Copy out all the lines of the data that hold the word "https".

*** Block opens ***

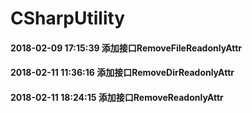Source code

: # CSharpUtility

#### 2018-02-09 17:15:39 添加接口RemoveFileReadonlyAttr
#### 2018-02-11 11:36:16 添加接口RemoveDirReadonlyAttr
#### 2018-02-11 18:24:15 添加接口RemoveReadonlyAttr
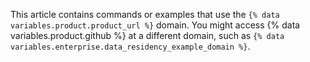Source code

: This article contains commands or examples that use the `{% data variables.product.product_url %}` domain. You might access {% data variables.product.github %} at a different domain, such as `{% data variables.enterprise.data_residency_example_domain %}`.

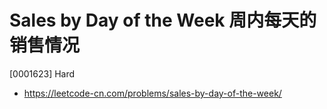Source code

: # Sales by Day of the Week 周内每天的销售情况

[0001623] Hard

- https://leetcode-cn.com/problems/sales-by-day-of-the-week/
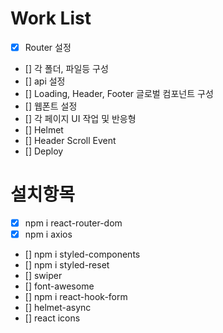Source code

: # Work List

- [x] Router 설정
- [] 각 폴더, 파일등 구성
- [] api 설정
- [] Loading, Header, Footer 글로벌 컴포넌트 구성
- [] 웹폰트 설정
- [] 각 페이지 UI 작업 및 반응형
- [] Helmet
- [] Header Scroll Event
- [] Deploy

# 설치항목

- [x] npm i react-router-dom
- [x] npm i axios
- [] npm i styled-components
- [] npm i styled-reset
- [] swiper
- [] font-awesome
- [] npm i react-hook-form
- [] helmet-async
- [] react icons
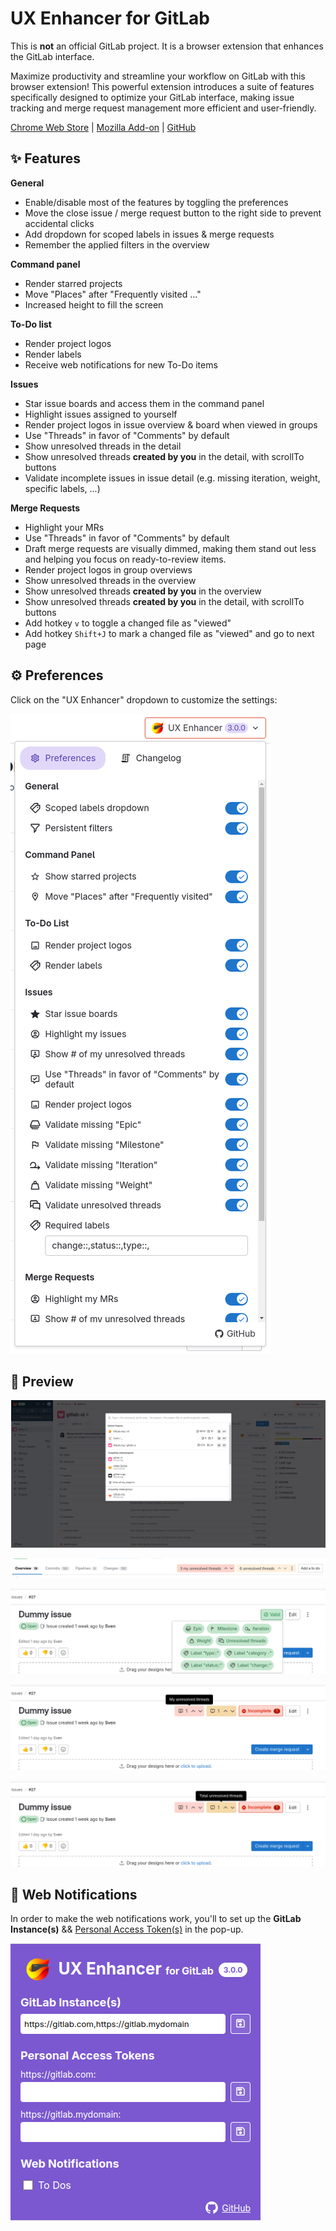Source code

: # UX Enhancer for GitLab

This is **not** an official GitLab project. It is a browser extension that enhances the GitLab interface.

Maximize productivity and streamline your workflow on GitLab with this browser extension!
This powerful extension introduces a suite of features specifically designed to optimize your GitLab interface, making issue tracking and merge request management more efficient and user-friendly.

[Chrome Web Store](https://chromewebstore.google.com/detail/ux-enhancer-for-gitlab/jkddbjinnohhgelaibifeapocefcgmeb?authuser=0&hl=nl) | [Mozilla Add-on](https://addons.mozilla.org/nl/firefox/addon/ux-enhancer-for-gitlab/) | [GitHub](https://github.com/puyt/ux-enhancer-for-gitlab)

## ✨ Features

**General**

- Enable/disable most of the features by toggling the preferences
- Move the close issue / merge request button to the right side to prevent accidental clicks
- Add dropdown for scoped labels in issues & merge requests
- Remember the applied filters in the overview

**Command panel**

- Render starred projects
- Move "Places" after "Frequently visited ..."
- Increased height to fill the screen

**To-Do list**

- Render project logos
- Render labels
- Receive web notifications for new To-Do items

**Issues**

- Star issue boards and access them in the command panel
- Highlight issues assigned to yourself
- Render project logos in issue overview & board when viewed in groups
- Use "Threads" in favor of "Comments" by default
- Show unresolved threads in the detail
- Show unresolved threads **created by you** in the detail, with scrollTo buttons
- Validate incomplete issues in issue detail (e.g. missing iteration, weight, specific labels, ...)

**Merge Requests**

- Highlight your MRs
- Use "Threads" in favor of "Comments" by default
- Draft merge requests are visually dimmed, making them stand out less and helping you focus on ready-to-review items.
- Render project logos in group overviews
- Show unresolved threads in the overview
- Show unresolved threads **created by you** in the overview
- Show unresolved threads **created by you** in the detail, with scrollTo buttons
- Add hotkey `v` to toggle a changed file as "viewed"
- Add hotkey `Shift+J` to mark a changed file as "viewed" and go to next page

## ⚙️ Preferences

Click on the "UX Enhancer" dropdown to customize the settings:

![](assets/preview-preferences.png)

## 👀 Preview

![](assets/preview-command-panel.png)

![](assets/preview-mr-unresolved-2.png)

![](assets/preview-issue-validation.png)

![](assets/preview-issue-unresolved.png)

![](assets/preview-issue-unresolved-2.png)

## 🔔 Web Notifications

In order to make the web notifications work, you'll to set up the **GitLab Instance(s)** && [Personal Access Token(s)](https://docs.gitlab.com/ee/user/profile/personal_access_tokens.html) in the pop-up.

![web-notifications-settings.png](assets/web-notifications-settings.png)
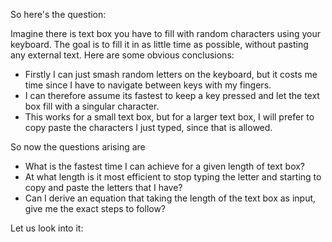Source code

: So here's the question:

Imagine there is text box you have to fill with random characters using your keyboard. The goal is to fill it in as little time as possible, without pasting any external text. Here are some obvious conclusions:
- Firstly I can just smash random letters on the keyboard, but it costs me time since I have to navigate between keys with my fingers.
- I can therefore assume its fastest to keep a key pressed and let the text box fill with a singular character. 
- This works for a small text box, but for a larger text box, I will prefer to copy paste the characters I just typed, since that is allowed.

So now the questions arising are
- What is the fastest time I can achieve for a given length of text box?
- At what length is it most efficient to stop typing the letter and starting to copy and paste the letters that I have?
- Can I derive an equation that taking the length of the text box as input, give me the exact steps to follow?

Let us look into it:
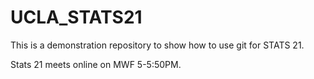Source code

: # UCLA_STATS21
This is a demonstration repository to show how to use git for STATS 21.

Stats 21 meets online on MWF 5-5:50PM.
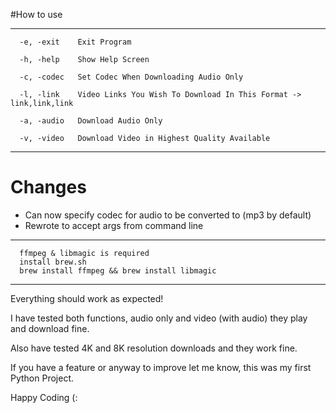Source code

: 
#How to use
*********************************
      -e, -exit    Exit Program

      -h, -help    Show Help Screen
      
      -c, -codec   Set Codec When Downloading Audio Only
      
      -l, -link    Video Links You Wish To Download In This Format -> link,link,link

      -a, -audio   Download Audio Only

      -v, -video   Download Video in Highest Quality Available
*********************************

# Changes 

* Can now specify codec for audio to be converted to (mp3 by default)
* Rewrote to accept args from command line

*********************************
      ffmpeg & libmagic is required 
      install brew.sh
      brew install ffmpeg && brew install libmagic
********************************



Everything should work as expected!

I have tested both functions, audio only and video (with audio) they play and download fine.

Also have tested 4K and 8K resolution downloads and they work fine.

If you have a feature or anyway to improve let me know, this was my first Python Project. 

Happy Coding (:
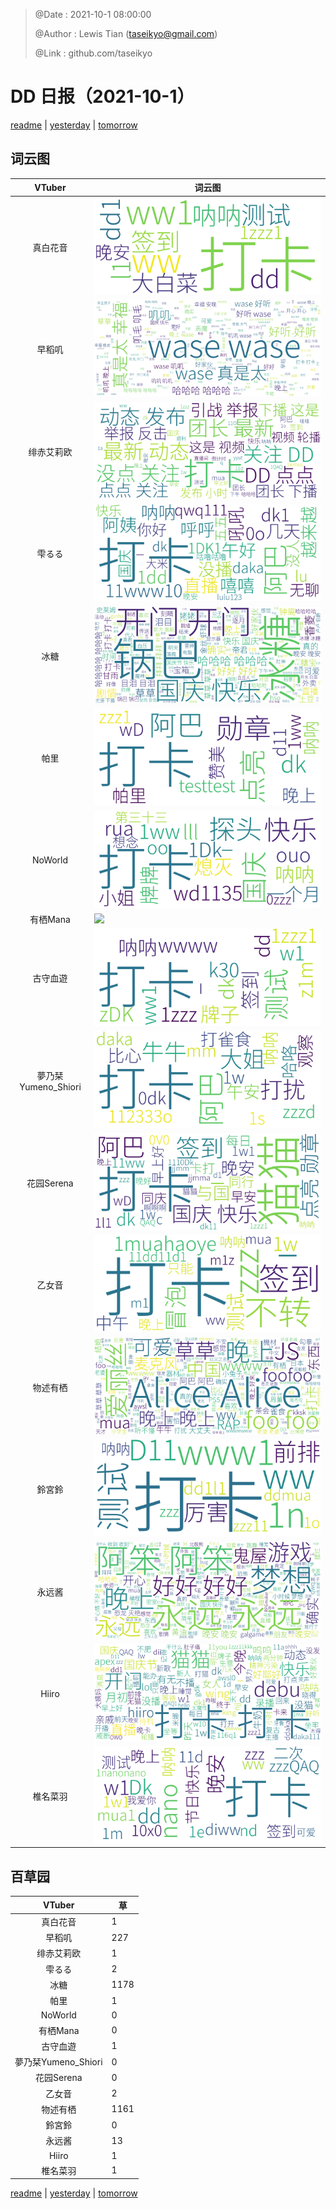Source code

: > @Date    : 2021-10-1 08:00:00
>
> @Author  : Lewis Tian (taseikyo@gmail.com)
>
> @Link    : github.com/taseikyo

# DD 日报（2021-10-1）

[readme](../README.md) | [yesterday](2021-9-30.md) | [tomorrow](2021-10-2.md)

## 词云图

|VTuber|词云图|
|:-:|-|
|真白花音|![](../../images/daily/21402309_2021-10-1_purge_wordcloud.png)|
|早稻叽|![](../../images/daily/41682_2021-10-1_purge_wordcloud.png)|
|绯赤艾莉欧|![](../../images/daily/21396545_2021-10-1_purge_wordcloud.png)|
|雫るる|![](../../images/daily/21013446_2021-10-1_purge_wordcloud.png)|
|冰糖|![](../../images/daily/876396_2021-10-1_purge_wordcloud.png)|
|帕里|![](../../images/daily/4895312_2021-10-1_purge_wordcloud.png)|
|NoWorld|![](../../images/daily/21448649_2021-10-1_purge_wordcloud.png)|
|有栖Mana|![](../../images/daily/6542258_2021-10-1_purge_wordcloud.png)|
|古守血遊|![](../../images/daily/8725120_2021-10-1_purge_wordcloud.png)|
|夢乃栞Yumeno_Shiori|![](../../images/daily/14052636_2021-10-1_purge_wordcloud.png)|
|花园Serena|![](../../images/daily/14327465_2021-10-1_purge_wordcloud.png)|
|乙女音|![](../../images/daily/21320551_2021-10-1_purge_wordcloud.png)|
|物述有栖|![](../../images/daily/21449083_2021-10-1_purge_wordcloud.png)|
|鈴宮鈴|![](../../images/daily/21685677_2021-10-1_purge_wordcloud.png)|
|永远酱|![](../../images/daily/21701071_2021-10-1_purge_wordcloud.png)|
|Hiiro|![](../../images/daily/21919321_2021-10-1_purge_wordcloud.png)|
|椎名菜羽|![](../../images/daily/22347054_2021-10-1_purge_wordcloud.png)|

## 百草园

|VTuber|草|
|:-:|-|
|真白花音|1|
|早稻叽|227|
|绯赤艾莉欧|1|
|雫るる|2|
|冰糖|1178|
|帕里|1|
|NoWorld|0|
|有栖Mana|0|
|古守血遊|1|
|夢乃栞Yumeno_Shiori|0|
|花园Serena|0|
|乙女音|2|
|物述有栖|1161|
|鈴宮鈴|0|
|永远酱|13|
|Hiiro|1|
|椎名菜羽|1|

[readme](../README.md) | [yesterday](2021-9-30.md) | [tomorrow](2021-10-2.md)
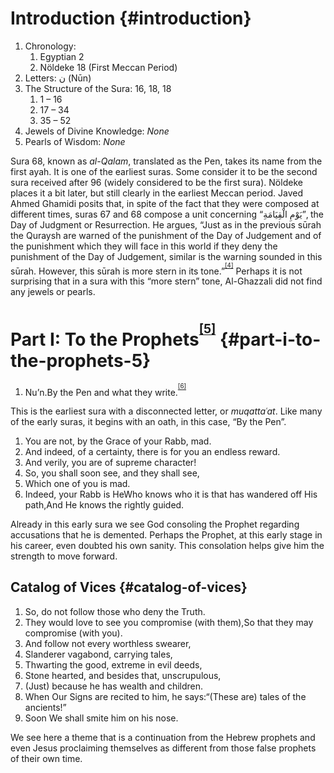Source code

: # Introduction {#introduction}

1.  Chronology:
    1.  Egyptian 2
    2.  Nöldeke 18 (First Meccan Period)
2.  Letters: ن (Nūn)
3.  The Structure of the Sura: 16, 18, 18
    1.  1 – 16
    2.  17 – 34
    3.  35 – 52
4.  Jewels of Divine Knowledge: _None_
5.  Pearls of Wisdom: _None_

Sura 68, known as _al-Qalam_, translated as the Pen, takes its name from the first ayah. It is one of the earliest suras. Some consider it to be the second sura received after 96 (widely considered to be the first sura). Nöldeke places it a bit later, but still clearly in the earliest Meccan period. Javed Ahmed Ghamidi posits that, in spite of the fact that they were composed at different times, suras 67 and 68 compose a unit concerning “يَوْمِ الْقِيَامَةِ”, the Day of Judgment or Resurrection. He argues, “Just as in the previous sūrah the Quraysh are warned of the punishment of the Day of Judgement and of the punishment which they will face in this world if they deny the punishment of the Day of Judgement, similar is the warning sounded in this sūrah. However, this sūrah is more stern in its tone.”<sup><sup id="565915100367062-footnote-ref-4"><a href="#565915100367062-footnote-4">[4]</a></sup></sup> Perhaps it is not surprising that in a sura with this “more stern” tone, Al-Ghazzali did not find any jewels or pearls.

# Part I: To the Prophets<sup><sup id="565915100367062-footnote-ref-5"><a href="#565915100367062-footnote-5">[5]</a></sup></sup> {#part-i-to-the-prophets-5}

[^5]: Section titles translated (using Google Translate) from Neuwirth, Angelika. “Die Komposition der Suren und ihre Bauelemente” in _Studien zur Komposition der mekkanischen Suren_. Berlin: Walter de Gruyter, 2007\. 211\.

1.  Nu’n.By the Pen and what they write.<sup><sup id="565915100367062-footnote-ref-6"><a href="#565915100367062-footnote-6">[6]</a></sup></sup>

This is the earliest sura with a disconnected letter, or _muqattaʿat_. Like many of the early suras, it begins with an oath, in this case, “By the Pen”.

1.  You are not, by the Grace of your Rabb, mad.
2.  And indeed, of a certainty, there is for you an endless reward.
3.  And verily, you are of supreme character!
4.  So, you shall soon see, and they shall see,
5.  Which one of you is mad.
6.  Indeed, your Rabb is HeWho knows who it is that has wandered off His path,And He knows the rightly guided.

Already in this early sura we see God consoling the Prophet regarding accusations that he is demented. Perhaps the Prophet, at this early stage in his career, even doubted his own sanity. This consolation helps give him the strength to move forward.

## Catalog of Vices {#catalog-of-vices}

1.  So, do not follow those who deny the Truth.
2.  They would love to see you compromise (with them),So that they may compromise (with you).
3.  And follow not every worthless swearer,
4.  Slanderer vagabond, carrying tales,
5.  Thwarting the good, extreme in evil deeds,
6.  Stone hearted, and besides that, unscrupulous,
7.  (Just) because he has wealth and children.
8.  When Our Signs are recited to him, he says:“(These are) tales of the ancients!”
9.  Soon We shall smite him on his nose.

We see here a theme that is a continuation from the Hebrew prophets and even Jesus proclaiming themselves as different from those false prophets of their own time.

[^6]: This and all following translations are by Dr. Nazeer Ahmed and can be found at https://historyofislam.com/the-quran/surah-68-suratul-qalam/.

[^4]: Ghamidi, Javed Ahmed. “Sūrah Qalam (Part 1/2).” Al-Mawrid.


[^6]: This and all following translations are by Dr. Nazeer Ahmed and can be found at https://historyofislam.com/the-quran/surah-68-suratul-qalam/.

*** Block closes ***

» RESPONSE
- https://leetcode-cn.com/problems/sales-by-day-of-the-week/
[Chrome Web Store](https://chromewebstore.google.com/detail/ux-enhancer-for-gitlab/jkddbjinnohhgelaibifeapocefcgmeb?authuser=0&hl=nl) | [Mozilla Add-on](https://addons.mozilla.org/nl/firefox/addon/ux-enhancer-for-gitlab/) | [GitHub](https://github.com/puyt/ux-enhancer-for-gitlab)
In order to make the web notifications work, you'll to set up the **GitLab Instance(s)** && [Personal Access Token(s)](https://docs.gitlab.com/ee/user/profile/personal_access_tokens.html) in the pop-up.
[^6]: This and all following translations are by Dr. Nazeer Ahmed and can be found at https://historyofislam.com/the-quran/surah-68-suratul-qalam/.
[^6]: This and all following translations are by Dr. Nazeer Ahmed and can be found at https://historyofislam.com/the-quran/surah-68-suratul-qalam/.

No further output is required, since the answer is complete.